▶ **Try it**
Give the records again in full, exactly as they appear.

BEGIN

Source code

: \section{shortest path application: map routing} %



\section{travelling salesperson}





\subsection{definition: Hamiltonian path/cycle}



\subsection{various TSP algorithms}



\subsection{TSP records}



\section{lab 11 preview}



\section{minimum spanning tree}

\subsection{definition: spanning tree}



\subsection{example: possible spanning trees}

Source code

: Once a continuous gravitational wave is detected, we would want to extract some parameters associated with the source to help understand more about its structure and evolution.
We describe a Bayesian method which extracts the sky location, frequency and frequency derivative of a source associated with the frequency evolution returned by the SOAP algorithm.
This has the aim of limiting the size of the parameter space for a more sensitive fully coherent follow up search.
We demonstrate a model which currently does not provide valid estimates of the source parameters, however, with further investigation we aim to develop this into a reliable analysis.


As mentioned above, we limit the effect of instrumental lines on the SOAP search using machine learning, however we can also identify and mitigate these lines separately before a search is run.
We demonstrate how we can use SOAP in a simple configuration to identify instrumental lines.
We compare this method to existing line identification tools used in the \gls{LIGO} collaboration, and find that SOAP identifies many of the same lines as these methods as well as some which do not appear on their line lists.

END

▶ **Worked solution**
Source code

: \section{shortest path application: map routing} %



\section{travelling salesperson}





\subsection{definition: Hamiltonian path/cycle}



\subsection{various TSP algorithms}



\subsection{TSP records}



\section{lab 11 preview}



\section{minimum spanning tree}

\subsection{definition: spanning tree}



\subsection{example: possible spanning trees}

Source code

: Once a continuous gravitational wave is detected, we would want to extract some parameters associated with the source to help understand more about its structure and evolution.
We describe a Bayesian method which extracts the sky location, frequency and frequency derivative of a source associated with the frequency evolution returned by the SOAP algorithm.
This has the aim of limiting the size of the parameter space for a more sensitive fully coherent follow up search.
We demonstrate a model which currently does not provide valid estimates of the source parameters, however, with further investigation we aim to develop this into a reliable analysis.


As mentioned above, we limit the effect of instrumental lines on the SOAP search using machine learning, however we can also identify and mitigate these lines separately before a search is run.
We demonstrate how we can use SOAP in a simple configuration to identify instrumental lines.
We compare this method to existing line identification tools used in the \gls{LIGO} collaboration, and find that SOAP identifies many of the same lines as these methods as well as some which do not appear on their line lists.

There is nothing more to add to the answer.